By clicking “Sign up for GitHub”, you agree to our terms of service and privacy statement. We’ll occasionally send you account related emails.

Already on GitHub? Sign in to your account

Poor page breaking with figures #114

Closed
davidchisnall opened this issue Dec 22, 2024 · 21 comments
Closed

Poor page breaking with figures #114

davidchisnall opened this issue Dec 22, 2024 · 21 comments
Labels
not my bug Issue on a dependency or 3rd-party module report to SILE

Comments

@davidchisnall
Copy link

Using the figure environment, I am seeing two rendering issues:

image

First, the caption begins too low, overlapping the end of the page. Second, the caption itself is split across two pages. I believe part of this is an artefact of the fact that figures are not floats (which is sad, given that SILE was specifically designed to make floats easier to support with good placement than TeX), but I think the rest of it is that the figure is not being treated as a complete box for the purpose of layout and so line breaking is allowed in the middle.

@Omikhleia
Copy link
Owner

Omikhleia commented Dec 22, 2024

On the underlying SILE issues:

... given that SILE was specifically designed to make floats easier to support with good placement than TeX

I don't think this was ever true, unfortunately... A mere claim not backed up by any serious attempt. ^^

Regarding our options, well, it's not that obvious. One could rewrite these environments to use some grouping logic as done in my ptable package (or, as a mere workaround, wrap them in a 1x1 ptable - it's an overkill but it somewhat works). That's not fully satisfying though, as the overfull page issue can still ticks in and lead to even worse issues.

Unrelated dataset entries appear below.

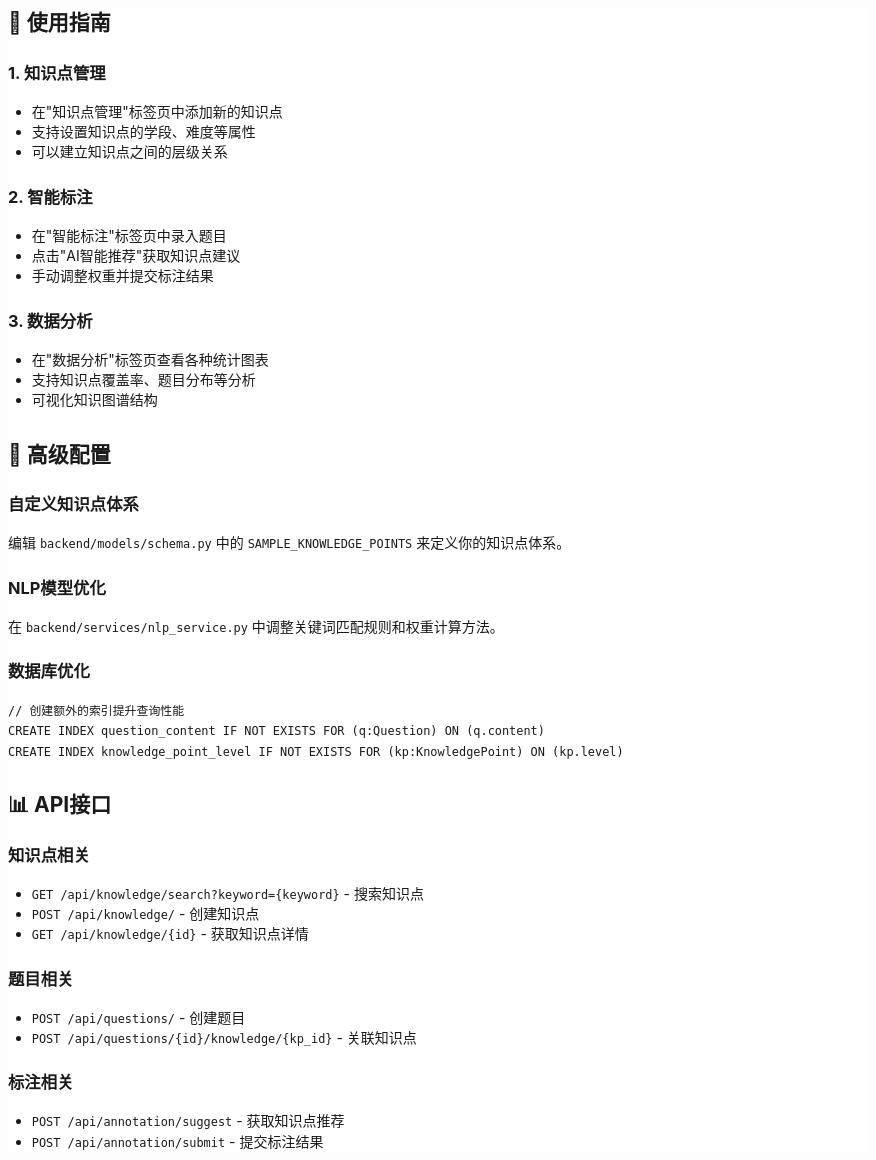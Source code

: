 ## 📖 使用指南

### 1. 知识点管理
- 在"知识点管理"标签页中添加新的知识点
- 支持设置知识点的学段、难度等属性
- 可以建立知识点之间的层级关系

### 2. 智能标注
- 在"智能标注"标签页中录入题目
- 点击"AI智能推荐"获取知识点建议
- 手动调整权重并提交标注结果

### 3. 数据分析
- 在"数据分析"标签页查看各种统计图表
- 支持知识点覆盖率、题目分布等分析
- 可视化知识图谱结构

## 🔧 高级配置

### 自定义知识点体系
编辑 `backend/models/schema.py` 中的 `SAMPLE_KNOWLEDGE_POINTS` 来定义你的知识点体系。

### NLP模型优化
在 `backend/services/nlp_service.py` 中调整关键词匹配规则和权重计算方法。

### 数据库优化
```cypher
// 创建额外的索引提升查询性能
CREATE INDEX question_content IF NOT EXISTS FOR (q:Question) ON (q.content)
CREATE INDEX knowledge_point_level IF NOT EXISTS FOR (kp:KnowledgePoint) ON (kp.level)
```

## 📊 API接口

### 知识点相关
- `GET /api/knowledge/search?keyword={keyword}` - 搜索知识点
- `POST /api/knowledge/` - 创建知识点
- `GET /api/knowledge/{id}` - 获取知识点详情

### 题目相关
- `POST /api/questions/` - 创建题目
- `POST /api/questions/{id}/knowledge/{kp_id}` - 关联知识点

### 标注相关
- `POST /api/annotation/suggest` - 获取知识点推荐
- `POST /api/annotation/submit` - 提交标注结果
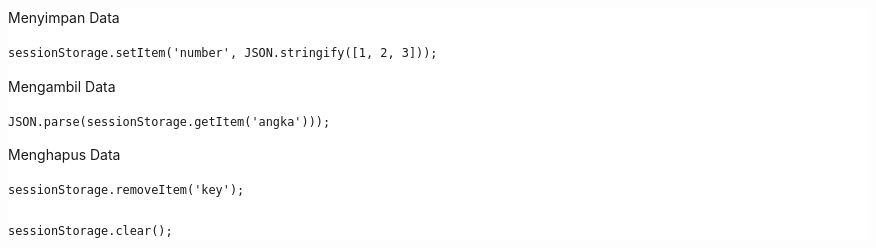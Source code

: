 Menyimpan Data
```
sessionStorage.setItem('number', JSON.stringify([1, 2, 3]));
```

Mengambil Data
```
JSON.parse(sessionStorage.getItem('angka')));
```

Menghapus Data
```
sessionStorage.removeItem('key');

sessionStorage.clear();
```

My feelings are that, in order to make any progress, lots of internal things have to change. It's opinionated, and I am pessimistic by nature, but IMHO, the typesetter is still highly problematic, the pagebuilder is an utter mess, the frame logic is totally broken (ouch! another claim that does not live to the expectations...), the footnote and "insertion" logic is just insane (and likely wrong, sile-typesetter/sile#619)....

So I could be tempted to say that this is not an issue for re·sil·ient...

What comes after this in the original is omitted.